Could a Crab Cake Shortage Be on the Horizon?

Fewer seasonal workers might mean less meat and higher prices.

It’s an undeniable truth: in Maryland, we take our crab cakes for granted. Considered as much a part of local summers as Natty Boh and baseball, we simply expect they’ll always be there. And now less than a month before crab season returns to the Chesapeake Bay, the local seafood industry faces uncertainty due to a substantial shortage of workers that pick and process the iconic crustacean.

If you’re wondering, yes, this is déjà vu. For the second time in three years, many of the state’s main crab picking houses—this year six out of nine—did not receive any of the temporary visas required to fill their seasonal workforce, which is made up almost entirely of foreign guest workers, who are predominantly women from Latin America, as it has been since the 1980s.

The dearth is due in part to increased demand, with a rising need for temporary workers among the likes of landscaping companies, hospitality businesses, and other seafood industries, such as along the Gulf Coast. In January, the U.S. Department of Labor received nearly 100,000 H-2B visa applications for their annual nationwide lottery system. This year, 66,000 are currently allocated after final approval from the Department of Homeland Security, with only half being released this spring, when the Chesapeake’s crab season begins on April 1.

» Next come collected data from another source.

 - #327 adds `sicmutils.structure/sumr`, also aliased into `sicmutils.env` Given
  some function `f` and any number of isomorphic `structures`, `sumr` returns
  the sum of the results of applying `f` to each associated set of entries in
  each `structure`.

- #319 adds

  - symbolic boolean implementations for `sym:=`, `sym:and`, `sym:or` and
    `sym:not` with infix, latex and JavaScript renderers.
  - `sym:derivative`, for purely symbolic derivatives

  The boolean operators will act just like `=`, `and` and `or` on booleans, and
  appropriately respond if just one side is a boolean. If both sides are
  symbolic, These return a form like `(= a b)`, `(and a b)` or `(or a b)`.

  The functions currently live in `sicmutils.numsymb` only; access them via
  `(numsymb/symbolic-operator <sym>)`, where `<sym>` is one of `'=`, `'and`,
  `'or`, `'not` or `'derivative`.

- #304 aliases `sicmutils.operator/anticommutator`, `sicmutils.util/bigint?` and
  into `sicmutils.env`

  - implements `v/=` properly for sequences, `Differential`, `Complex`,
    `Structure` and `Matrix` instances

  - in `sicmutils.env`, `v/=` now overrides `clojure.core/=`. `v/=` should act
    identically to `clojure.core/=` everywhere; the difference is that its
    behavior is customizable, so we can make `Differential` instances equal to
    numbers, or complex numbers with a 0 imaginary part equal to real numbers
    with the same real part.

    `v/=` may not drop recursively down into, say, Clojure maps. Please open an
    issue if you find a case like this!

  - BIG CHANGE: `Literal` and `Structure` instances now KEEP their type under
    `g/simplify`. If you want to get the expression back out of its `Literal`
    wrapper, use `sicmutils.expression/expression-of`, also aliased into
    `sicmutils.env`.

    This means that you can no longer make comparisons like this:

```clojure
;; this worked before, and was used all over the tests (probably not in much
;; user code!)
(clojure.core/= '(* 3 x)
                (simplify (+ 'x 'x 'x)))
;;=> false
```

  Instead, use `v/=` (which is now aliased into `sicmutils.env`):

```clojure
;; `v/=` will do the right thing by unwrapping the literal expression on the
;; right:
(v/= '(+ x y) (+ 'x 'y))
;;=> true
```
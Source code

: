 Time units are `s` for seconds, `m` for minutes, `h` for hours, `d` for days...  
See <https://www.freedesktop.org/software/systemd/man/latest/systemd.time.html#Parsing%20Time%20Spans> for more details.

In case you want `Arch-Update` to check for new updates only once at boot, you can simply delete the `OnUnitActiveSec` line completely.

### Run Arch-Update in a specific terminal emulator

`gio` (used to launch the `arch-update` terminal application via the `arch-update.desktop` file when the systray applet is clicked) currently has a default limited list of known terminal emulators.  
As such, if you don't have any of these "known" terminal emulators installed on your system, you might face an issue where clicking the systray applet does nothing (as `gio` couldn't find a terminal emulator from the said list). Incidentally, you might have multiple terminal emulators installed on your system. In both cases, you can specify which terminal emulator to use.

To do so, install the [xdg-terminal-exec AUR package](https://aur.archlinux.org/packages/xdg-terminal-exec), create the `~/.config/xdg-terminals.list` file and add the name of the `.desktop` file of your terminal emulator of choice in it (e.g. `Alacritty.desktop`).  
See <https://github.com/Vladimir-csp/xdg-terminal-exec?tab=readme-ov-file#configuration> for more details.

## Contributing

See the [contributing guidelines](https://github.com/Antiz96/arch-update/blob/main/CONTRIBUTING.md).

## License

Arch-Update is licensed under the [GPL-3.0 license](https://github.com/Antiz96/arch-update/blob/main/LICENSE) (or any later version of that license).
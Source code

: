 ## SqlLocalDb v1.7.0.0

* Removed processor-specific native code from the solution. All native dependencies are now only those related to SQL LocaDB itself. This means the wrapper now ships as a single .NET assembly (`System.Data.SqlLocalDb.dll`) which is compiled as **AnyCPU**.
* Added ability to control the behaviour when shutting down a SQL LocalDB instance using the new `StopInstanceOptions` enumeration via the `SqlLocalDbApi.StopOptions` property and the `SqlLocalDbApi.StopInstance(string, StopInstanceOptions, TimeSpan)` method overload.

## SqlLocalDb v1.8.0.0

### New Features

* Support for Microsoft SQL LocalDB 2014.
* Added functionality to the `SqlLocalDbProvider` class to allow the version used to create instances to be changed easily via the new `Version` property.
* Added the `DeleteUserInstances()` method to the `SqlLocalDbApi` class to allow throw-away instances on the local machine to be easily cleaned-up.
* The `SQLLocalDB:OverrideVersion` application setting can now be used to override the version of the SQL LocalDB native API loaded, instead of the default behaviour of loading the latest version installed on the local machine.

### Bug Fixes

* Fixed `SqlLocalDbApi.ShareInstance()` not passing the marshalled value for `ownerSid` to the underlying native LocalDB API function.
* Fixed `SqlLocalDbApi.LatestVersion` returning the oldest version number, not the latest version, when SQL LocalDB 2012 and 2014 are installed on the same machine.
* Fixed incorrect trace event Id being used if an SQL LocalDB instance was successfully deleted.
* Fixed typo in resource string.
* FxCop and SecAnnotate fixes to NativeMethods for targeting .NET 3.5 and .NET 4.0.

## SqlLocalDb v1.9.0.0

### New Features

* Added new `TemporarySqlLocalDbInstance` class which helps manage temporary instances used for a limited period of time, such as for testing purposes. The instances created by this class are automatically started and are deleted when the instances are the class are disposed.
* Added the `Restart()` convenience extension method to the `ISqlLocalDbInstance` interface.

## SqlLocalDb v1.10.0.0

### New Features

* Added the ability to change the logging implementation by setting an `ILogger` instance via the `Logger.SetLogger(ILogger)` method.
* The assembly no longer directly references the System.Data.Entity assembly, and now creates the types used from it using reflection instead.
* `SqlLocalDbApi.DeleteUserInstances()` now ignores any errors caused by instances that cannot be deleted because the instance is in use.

Along with Governor Larry Hogan, Maryland senators Ben Cardin and Chris Van Hollen have written to federal officials, urging them to release the additional 33,000 visas held over for summer.

“Many of the seafood businesses we represent are family-owned operations that go back multiple generations, often in rural areas of our states,” reads a bipartisan letter to the DHS signed by Cardin, Van Hollen, and five other senators last week. “Despite good faith efforts to find local seasonal workers, our seafood industries rely on H-2B workers for tough jobs such as shucking oysters and processing crabs. These businesses are entirely reliant on the forces of nature that determine, for example, when salmon will run and be ready for harvest. Without H-2B visas, some local businesses will be forced to reduce the size of their American workforces.”

Maryland’s seafood processors suggest that, in the long term, the local industry should be considered for a permanent exemption from the yearly quota. For now, they are requesting the release of the lottery’s additional visas. Dozens, alongside watermen, seafood business owners, and local and state officials, gathered on Monday at the A.E. Phillips & Sons picking room in Dorchester County to call on the Trump administration to act, stressing that the continuation of this workforce instability could have detrimental impacts on the prized local industry, as well as its surrounding communities.

According to a recent survey, Maryland officials estimate the current worker shortage could cause Maryland to lose at least 900 jobs, from watermen to distributors, and upwards of $150 million from the state’s economy. It could also cost watermen more than $12 million and processors more than $37 million in income. Many watermen crab solely for sale to picking houses.

It hits home, too. Some suggest a lack of workers would represent a loss of 65 percent of the crab meat produced in the state, potentially leading to a sharp increase in picked meat prices, as well as a depleted price for steamed crabs (good for consumers, bad for watermen), due to a surplus of hard shells that would have otherwise been bound for the picking houses.

In past years, the Trump administration has agreed to release additional visas, including an additional 30,000 last year. In late February, The Wall Street Journal reported that the DHS planned to announce the approval of some 45,000 additional visas last week, with 20,000 available immediately, and the other 25,000 available come June, though no official announcement has been made at this time.

“I would say, as of right now, no decision has been made about the supplemental H-2B cap increase,” said acting secretary of DHS Chad Wolf during a meeting with a Senate Appropriations subcommittee last Tuesday, stating that he is in talks with the DOL to develop a proposal, noting possible provisions to address potential purported abuse in the program. “We hope to announce that very shortly.”

For fans of Maryland crab cakes, the announcement can’t come soon enough.